Durante su viaje, el principito llega a la Tierra y descubre un jardín lleno de rosas. Tras ver cinco mil rosas, se entristece al pensar que su rosa era una flor común. Entonces conoce a un zorro, quien le enseña el valor de crear lazos. Más tarde comprende que la rosa que protegió del viento, cuidó de los insectos y atendió con paciencia, incluso en sus quejas, vanidades y silencios, es única para él. A esto, el zorro le dice:
—Fue el tiempo que perdiste en tu rosa lo que la hizo tan importante.—
En un universo lleno de incontables estrellas, en la Tierra —un punto diminuto—, entre ocho mil millones de personas, unos pocos son escogidos.

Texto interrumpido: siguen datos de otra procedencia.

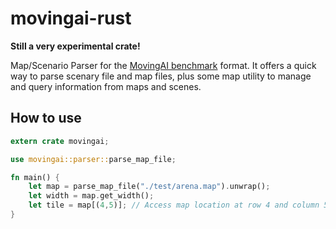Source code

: # movingai-rust

**Still a very experimental crate!**

Map/Scenario Parser for the [MovingAI benchmark](http://www.movingai.com/benchmarks) format. It offers a quick way to parse scenary file and map files, plus some map utility to manage and query information from maps and scenes.

## How to use

```rust
extern crate movingai;

use movingai::parser::parse_map_file;

fn main() {
    let map = parse_map_file("./test/arena.map").unwrap();
    let width = map.get_width();
    let tile = map[(4,5)]; // Access map location at row 4 and column 5.
}
```
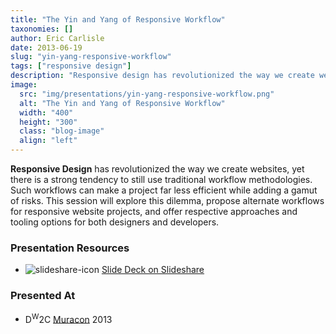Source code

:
 ```yaml
---
title: "The Yin and Yang of Responsive Workflow"
taxonomies: []
author: Eric Carlisle
date: 2013-06-19
slug: "yin-yang-responsive-workflow"
tags: ["responsive design"]
description: "Responsive design has revolutionized the way we create websites, yet there is a strong tendency to still use traditional workflow methodologies."
image:
  src: "img/presentations/yin-yang-responsive-workflow.png"
  alt: "The Yin and Yang of Responsive Workflow"
  width: "400"
  height: "300"
  class: "blog-image"
  align: "left"
---
```


<p>
	<strong>Responsive Design</strong> has revolutionized the way we create websites, yet there is a strong tendency to still use traditional workflow methodologies. Such workflows can make a project far less efficient while adding a gamut of risks. This session will explore this dilemma, propose alternate workflows for responsive website projects, and offer respective approaches and tooling options for both designers and developers.
</p>
<!--more-->

<h3>Presentation Resources</h3>
<ul class="presentation-resource-list">
	<li>
		<img src="/img/global/slideshare-icon.svg" alt="slideshare-icon">
		<a href="https://www.slideshare.net/ericcarlisle/yin-and-yangofresponsivewebdesign">
			Slide Deck on Slideshare
		</a>
	</li>
</ul>

<h3>Presented At</h3>
<ul class="presentation-resource-list">
	<li>
		D<sup>W</sup>2C <a href="http://www.muracon.com/">Muracon</a> 2013
	</li>
</ul>

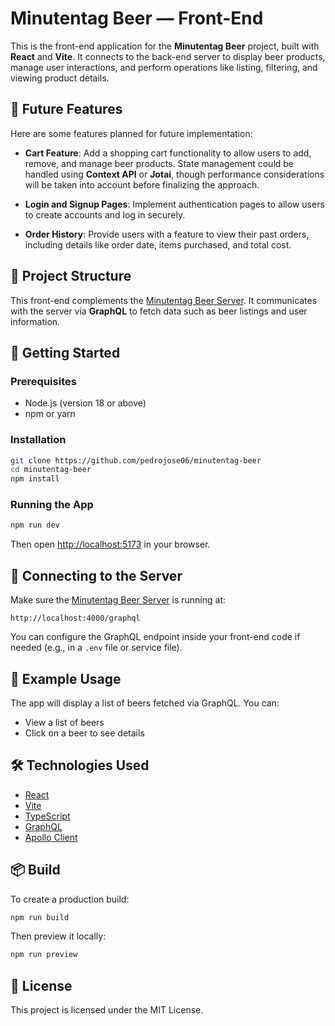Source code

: # Minutentag Beer — Front-End

This is the front-end application for the **Minutentag Beer** project, built with **React** and **Vite**. It connects to the back-end server to display beer products, manage user interactions, and perform operations like listing, filtering, and viewing product details.

## 🔮 Future Features

Here are some features planned for future implementation:

- **Cart Feature**: Add a shopping cart functionality to allow users to add, remove, and manage beer products. State management could be handled using **Context API** or **Jotai**, though performance considerations will be taken into account before finalizing the approach.

- **Login and Signup Pages**: Implement authentication pages to allow users to create accounts and log in securely.

- **Order History**: Provide users with a feature to view their past orders, including details like order date, items purchased, and total cost.

## 🧩 Project Structure

This front-end complements the [Minutentag Beer Server](https://github.com/pedrojose06/minutentag-server). It communicates with the server via **GraphQL** to fetch data such as beer listings and user information.

## 🚀 Getting Started

### Prerequisites

- Node.js (version 18 or above)
- npm or yarn

### Installation

```bash
git clone https://github.com/pedrojose06/minutentag-beer
cd minutentag-beer
npm install
```

### Running the App

```bash
npm run dev
```

Then open [http://localhost:5173](http://localhost:5173) in your browser.

## 🔗 Connecting to the Server

Make sure the [Minutentag Beer Server](https://github.com/pedrojose06/minutentag-server) is running at:

```
http://localhost:4000/graphql
```

You can configure the GraphQL endpoint inside your front-end code if needed (e.g., in a `.env` file or service file).

## 🧪 Example Usage

The app will display a list of beers fetched via GraphQL. You can:

- View a list of beers
- Click on a beer to see details

## 🛠 Technologies Used

- [React](https://reactjs.org/)
- [Vite](https://vitejs.dev/)
- [TypeScript](https://www.typescriptlang.org/)
- [GraphQL](https://graphql.org/)
- [Apollo Client](https://www.apollographql.com/docs/react/)

## 📦 Build

To create a production build:

```bash
npm run build
```

Then preview it locally:

```bash
npm run preview
```

## 📄 License

This project is licensed under the MIT License.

Estas pequeñas y sencillas almas pueden ocupar el noble puesto de sacerdotes reales del cielo porque Dios, con tiempo y amor, los ha moldeado como seres especiales.
Recordemos algo. Hay seres preciosos a los que Dios ha puesto todo su interés y cuidado desde la creación hasta ahora. Se trata de usted y los hermanos a su alrededor.